Zuckerberg arms Facebook for ‘fake news’ battle as elections near
Author: Washington Examiner - July 26, 2018 - Updated: August 9, 2018
New tools built by Facebook, one of the social media platforms that Russian agents employed to influence U.S. voters in 2016, will protect users from similar tactics in this fall’s elections far more effectively, Chief Executive Officer Mark Zuckerberg said Wednesday.
Among the security mechanisms are artificial intelligence capabilities that removed thousands of fake accounts in the run-up to the Mexican presidential election earlier this year as well as votes in France, Germany and Alabama, Zuckerberg said.
Users will also be able to see the identity and location of advertisers running spots on Facebook as well as when specific pages were created and whether their names have been changed, said Facebook Chief Operating Officer Sheryl Sandberg.
“The reason why we are so confident that we can get this right is that there have been several elections since 2016 that have had much better results” in terms of preventing misuse, Zuckerberg said on a second-quarter earnings call. “2016 was the first time that we saw this kind of coordinated information operation, and since then we’ve built a playbook out.”
Facebook and rival platforms like Twitter and YouTube, under a spotlight with U.S. elections a little more than three months away, are all monitoring their services closely to prevent false articles and posts like those used to sway — and inflame — voters in the 2016 presidential campaign where Donald Trump won an unexpected presidential victory against Democrat Hillary Clinton.

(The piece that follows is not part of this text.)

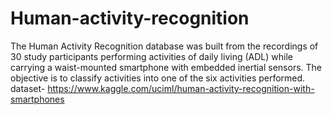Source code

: # Human-activity-recognition
The Human Activity Recognition database was built from the recordings of 30 study participants performing activities of daily living (ADL) while carrying a waist-mounted smartphone with embedded inertial sensors. The objective is to classify activities into one of the six activities performed.
dataset- https://www.kaggle.com/uciml/human-activity-recognition-with-smartphones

While Trump has rejected claims that his campaign cooperated with the Kremlin’s efforts, his firing of former FBI Director James Comey, whose agency was investigating the matter, merely heightened the controversy.
Comey’s dismissal led to the appointment of special counsel Robert Mueller and a probe that the president routinely dismisses as a “witch hunt.” His allies in Congress, meanwhile, have sought to redirect attention from the role of social media in his campaign to questions over whether liberals in Silicon Valley are using efforts to prevent misuse of the platforms as a cover for censoring conservative views.
Facebook has also grappled with fallout from its disclosure that a Trump campaign consultant, Cambridge Analytica, improperly gained access to information on 87 million of its users. In the aftermath, Zuckerberg testified before two congressional committees, promising to better protect user information.
While efforts to do so have begun to eat into profitability, with the company’s operating margin shrinking three points to 44 percent in the three months through June, Facebook won’t back down from the measures — or from honing core products that connect users with each other.
“We run this company for the long term, not the next quarter,” Zuckerberg said.
Total revenue climbed 42 percent in the second quarter to $13 billion, the Menlo Park, Calif.-based company said, as average daily users surged to 1.47 billion per day. Net income grew 31 percent to $5.1 billion.